▸ **TASK GOAL**:
Among the records that follow, find the line with "- **Security**: Placeholder" and the line with "- Rate limiting". Set down those lines and all lines between them exactly, without adding anything.

▸ **EXERCISE INPUT**:

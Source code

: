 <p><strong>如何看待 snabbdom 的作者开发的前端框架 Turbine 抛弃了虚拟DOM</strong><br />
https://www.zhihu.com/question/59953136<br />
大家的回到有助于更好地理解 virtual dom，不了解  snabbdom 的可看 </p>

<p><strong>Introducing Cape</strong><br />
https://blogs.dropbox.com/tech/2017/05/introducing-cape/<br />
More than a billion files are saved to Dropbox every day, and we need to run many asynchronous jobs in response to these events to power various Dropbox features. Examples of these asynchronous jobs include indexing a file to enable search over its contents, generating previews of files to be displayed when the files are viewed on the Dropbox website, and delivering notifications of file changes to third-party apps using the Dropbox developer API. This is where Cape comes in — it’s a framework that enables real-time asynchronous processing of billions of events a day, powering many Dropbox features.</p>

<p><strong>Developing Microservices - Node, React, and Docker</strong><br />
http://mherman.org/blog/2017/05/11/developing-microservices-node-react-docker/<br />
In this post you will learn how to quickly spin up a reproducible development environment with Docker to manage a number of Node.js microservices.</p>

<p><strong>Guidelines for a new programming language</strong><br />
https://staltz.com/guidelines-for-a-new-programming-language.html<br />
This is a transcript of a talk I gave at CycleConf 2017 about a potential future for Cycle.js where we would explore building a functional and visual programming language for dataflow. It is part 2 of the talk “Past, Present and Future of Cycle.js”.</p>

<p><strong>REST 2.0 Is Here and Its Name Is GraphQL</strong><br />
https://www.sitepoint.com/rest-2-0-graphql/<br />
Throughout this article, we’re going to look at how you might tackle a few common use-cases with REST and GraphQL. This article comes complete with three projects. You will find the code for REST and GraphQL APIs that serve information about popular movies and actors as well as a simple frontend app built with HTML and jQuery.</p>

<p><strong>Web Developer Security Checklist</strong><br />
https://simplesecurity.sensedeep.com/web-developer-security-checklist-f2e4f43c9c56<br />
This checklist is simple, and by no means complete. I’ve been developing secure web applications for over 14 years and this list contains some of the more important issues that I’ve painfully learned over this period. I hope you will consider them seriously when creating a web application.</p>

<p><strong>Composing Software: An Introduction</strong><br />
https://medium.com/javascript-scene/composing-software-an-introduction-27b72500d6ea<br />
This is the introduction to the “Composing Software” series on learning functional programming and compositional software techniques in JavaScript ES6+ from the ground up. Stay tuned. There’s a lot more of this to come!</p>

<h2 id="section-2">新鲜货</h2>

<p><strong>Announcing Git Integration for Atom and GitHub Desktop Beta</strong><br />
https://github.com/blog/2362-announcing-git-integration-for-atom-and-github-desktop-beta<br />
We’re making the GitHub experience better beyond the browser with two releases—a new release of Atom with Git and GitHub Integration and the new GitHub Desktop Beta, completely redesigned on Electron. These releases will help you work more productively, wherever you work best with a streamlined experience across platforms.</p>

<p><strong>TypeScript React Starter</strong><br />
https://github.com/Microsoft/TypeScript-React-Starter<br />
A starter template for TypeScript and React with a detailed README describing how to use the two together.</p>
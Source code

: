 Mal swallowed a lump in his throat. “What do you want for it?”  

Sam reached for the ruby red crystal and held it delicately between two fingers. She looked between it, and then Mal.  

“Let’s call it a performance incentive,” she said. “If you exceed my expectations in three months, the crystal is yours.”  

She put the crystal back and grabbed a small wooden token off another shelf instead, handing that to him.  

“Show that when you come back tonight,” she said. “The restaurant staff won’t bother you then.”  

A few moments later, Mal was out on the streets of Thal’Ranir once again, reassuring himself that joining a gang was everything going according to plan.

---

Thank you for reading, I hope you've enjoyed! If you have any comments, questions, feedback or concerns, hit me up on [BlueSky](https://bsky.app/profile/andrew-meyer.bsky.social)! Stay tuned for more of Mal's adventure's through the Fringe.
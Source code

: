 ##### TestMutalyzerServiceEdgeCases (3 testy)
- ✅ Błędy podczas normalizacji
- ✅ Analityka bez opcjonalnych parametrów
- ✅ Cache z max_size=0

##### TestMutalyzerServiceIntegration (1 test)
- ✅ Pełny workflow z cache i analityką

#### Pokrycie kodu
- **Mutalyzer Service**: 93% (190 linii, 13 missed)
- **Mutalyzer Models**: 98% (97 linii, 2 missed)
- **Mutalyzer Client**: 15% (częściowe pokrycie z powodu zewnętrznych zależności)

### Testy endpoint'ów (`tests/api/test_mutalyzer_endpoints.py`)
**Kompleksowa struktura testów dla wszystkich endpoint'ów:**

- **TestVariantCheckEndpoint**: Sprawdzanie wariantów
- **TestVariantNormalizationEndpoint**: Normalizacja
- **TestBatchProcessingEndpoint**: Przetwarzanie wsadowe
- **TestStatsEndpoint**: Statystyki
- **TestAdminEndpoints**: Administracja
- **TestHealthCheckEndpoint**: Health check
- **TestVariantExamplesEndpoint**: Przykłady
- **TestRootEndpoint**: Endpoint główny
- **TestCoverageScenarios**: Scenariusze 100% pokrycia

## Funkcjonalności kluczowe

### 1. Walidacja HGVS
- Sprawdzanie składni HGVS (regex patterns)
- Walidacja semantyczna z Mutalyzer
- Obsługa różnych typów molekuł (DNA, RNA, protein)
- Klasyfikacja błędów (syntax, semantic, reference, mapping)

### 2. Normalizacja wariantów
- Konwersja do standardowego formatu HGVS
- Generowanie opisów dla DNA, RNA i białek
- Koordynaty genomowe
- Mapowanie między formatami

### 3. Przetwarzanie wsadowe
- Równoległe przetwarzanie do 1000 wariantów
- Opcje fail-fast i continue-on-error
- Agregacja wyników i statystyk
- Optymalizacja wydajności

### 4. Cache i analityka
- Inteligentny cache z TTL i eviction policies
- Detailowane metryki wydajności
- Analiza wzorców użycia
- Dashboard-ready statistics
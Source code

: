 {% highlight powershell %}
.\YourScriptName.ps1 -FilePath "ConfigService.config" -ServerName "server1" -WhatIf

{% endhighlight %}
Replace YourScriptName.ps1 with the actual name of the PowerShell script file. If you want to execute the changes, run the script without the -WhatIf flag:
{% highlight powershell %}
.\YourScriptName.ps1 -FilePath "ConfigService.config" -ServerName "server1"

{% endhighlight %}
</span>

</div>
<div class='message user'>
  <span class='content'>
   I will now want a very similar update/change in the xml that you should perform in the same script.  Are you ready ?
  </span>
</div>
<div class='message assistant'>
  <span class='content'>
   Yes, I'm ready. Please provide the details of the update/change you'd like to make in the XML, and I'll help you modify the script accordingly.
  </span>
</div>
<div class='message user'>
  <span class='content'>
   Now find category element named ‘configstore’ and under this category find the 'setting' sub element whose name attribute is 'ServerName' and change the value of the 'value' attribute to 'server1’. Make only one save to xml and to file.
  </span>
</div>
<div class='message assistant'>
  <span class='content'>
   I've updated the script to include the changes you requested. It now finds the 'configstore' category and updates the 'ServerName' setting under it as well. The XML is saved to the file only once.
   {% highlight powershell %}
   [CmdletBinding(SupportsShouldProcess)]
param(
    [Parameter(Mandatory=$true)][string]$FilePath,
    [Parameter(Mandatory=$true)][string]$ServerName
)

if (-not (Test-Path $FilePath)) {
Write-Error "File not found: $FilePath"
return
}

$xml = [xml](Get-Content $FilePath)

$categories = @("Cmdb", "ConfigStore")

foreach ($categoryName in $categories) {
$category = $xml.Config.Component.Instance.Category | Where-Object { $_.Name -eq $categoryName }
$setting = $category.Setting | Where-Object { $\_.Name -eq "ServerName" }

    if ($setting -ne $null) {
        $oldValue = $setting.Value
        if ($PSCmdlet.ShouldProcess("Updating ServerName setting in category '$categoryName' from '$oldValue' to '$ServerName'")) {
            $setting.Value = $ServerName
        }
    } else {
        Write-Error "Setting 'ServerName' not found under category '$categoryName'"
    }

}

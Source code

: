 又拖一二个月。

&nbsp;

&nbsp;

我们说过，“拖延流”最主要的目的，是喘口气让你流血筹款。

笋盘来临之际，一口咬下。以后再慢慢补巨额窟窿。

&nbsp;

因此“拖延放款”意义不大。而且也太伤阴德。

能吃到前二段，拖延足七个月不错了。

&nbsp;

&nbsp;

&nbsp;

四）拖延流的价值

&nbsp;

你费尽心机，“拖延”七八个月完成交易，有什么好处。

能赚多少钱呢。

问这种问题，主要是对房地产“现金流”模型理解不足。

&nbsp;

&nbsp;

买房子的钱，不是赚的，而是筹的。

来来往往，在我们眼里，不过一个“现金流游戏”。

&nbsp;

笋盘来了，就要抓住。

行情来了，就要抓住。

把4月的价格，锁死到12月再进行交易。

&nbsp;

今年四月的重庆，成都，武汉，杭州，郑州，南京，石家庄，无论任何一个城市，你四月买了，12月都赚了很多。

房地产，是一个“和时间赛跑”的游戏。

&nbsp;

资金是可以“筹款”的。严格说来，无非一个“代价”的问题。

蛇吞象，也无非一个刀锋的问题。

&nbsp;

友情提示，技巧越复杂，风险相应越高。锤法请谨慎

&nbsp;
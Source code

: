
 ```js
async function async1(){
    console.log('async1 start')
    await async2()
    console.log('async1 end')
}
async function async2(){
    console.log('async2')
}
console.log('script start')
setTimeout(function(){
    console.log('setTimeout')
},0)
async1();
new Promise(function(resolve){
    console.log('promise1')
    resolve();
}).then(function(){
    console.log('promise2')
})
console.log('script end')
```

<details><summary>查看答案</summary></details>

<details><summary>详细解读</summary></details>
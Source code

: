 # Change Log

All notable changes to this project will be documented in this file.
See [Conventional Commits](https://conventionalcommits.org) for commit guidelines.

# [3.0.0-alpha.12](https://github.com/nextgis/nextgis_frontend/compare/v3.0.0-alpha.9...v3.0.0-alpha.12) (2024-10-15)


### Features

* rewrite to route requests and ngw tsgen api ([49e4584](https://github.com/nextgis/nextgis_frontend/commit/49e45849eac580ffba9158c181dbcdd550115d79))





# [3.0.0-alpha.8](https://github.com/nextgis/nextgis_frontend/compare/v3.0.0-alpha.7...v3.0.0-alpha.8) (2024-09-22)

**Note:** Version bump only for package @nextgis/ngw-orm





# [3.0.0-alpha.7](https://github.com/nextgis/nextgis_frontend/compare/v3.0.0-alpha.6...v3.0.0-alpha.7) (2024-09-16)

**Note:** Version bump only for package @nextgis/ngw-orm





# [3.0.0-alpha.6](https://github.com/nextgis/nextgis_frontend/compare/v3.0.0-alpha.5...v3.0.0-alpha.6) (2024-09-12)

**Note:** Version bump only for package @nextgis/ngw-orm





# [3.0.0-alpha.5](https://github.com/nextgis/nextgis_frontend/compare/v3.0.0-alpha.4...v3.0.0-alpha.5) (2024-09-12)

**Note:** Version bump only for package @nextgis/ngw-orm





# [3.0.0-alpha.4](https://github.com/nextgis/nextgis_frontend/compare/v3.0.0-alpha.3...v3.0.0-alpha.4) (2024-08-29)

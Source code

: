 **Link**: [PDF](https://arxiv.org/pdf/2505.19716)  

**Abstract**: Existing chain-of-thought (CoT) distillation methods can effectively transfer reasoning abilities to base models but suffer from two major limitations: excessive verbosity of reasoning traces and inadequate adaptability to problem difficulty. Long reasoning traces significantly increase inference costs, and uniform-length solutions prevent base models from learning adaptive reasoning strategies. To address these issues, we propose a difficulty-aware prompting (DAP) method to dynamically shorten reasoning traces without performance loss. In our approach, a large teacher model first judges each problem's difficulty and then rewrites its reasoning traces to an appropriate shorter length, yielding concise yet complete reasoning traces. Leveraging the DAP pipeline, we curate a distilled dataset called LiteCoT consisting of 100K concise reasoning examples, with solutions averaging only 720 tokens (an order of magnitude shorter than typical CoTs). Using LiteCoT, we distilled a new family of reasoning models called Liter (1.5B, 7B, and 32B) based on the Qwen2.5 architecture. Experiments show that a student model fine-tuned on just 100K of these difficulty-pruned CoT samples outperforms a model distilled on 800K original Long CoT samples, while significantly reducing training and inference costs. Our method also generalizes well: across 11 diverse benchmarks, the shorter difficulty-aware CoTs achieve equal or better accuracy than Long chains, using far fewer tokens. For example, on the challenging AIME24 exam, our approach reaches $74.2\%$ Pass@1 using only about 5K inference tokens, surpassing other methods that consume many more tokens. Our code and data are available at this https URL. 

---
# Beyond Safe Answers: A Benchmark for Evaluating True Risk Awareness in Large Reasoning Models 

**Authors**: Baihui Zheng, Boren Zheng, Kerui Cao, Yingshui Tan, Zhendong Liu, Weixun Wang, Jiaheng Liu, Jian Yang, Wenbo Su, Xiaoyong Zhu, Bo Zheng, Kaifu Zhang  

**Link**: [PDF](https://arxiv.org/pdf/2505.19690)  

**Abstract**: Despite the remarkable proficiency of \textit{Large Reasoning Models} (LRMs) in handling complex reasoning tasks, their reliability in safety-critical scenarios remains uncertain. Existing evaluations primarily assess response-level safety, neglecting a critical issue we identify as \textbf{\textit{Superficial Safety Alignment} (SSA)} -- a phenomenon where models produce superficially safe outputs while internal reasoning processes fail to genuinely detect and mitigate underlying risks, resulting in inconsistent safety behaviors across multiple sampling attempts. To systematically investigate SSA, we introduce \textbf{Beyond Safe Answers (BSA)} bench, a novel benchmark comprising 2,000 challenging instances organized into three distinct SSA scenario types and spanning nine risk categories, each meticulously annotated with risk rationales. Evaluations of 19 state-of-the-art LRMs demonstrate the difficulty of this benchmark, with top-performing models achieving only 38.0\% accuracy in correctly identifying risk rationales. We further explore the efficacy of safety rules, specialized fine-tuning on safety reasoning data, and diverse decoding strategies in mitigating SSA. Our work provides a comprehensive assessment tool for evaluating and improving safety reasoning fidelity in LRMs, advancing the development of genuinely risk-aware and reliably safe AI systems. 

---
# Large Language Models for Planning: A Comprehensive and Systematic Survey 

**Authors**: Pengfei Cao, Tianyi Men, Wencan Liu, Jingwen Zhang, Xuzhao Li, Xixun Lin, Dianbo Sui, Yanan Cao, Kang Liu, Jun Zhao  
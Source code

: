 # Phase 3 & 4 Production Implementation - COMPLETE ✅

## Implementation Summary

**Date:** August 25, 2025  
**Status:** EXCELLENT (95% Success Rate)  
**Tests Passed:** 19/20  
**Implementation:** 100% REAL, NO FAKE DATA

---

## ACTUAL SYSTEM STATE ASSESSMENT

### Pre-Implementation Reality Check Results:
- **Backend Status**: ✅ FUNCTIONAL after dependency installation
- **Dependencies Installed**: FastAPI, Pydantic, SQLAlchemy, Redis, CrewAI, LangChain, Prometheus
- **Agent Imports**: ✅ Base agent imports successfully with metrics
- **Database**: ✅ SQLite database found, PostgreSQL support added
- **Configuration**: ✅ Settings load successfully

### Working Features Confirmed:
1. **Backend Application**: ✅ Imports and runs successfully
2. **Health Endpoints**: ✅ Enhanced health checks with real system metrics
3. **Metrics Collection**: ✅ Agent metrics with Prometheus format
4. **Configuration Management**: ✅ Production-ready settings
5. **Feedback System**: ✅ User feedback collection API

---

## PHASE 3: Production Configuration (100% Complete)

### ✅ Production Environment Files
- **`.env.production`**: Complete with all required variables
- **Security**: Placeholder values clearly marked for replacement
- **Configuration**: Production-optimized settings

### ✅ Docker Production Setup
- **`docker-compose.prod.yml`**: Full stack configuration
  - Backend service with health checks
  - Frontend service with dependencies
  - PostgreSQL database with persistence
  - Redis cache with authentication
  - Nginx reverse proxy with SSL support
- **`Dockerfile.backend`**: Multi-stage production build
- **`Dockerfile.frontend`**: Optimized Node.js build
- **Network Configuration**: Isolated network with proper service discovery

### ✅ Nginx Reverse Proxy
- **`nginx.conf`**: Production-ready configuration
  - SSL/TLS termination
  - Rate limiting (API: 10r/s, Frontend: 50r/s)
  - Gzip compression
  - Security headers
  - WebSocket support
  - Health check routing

▸ **SOLVED PROBLEM**:
- **Security**: Placeholder values clearly marked for replacement
- **Configuration**: Production-optimized settings

### ✅ Docker Production Setup
- **`docker-compose.prod.yml`**: Full stack configuration
  - Backend service with health checks
  - Frontend service with dependencies
  - PostgreSQL database with persistence
  - Redis cache with authentication
  - Nginx reverse proxy with SSL support
- **`Dockerfile.backend`**: Multi-stage production build
- **`Dockerfile.frontend`**: Optimized Node.js build
- **Network Configuration**: Isolated network with proper service discovery

### ✅ Nginx Reverse Proxy
- **`nginx.conf`**: Production-ready configuration
  - SSL/TLS termination
  - Rate limiting (API: 10r/s, Frontend: 50r/s)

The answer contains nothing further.